When Alex Maile, a biologist, perused the jars of anglerfish pickled in alcohol at the Natural History Museum of Los Angeles County, he found himself hooked by their lures.
“I got to see all these beautiful anglerfishes for the first time in my life, and the first thing that blew me away was, why is there so much variability in the lures?” said Mr. Maile, a Ph.D. candidate at the University of Kansas.
There are more than 400 species in the anglerfish family. Some are like the toothy, glowing sea devils made famous in “Finding Nemo,” which can mate for life with tiny males that attach themselves to the females’ bodies. Another, the warty frogfish, scoots along shallow seabeds on stumpy fins. Many of the fish in this family, especially the females, have evolved specialized dorsal fins that they use like fishing lures to bait their prey.
Some anglerfish lures glow with bioluminescent bacteria, while others twitch enticingly. Still other members of the family have lures that extend “like a slide whistle,” Mr. Maile said, poking out of the skull and spraying a jet of chemicals that attract their invertebrate prey.
Mr. Maile wanted to know why the fishes’ lures came in so many sizes and shapes, and why they had so many different capabilities. After all, he reasoned, “why change something that works?”

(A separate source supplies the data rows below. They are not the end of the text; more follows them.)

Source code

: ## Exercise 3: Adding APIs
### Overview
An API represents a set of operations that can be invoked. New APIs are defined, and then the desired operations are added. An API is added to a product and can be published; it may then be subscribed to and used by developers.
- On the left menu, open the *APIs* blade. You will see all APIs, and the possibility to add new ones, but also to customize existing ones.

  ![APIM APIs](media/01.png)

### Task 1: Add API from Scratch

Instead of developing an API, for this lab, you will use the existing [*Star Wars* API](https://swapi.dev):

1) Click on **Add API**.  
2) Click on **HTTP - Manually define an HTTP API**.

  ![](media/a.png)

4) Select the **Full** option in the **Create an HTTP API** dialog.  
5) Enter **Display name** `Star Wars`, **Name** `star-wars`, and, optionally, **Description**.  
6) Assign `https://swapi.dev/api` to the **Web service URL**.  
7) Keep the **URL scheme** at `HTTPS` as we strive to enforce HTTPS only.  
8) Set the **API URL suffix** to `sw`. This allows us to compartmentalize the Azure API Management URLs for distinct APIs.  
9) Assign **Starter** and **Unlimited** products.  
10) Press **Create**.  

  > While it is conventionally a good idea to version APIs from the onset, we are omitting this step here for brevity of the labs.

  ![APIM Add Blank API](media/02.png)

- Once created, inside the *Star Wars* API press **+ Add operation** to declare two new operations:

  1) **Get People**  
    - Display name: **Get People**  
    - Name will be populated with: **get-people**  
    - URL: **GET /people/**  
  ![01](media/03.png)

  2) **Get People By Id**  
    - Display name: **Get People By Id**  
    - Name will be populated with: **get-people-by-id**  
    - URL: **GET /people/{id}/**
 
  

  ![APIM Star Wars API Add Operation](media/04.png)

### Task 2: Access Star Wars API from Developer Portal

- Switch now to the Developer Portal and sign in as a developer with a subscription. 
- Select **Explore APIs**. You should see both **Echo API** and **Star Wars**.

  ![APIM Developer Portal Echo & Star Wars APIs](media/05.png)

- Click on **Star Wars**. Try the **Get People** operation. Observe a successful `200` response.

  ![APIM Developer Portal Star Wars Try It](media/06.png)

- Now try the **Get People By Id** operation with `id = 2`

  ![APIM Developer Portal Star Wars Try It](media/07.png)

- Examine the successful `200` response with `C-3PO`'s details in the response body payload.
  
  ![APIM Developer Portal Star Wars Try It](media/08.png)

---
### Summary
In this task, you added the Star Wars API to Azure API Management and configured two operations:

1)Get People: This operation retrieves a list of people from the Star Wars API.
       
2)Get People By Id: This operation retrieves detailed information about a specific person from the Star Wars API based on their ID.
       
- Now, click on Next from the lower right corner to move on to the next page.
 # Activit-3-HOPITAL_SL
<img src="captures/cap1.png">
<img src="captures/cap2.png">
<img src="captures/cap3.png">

In a study published last month in the journal Ichthyology and Herpetology, Mr. Maile and Matthew Davis, a scientist at St. Cloud State University in Minnesota, examined more than 100 species of anglerfish in museum collections. By comparing the anglers’ preserved bodies and their DNA, the researchers created a comprehensive anglerfish family tree. Their genealogy hints that the variety of glowing lures may have evolved in order for females to attract not just meals, but also mates.
The deep sea habitats of bioluminescent anglerfish make them difficult to observe in the wild, and nearly impossible to keep in aquariums. “Some of these are so rare, they’ve never been seen alive,” Mr. Maile said. But preserved specimens in museum collections provided the researchers with a glimpse at anglerfish diversity.
The anglers’ lures provided some of the most critical evidence for the researchers’ family tree, Mr. Maile said.
Fossil anglerfish helped the team calibrate the family tree by providing evidence of when different traits emerged. The researchers hypothesize that the first anglerfish with lures evolved 72 million years ago, near the end of the age of dinosaurs. These early anglerfish’s lures most likely did not light up. But about 40 million years later, several species emerged that were probably bioluminescent. This evolutionary trend has continued.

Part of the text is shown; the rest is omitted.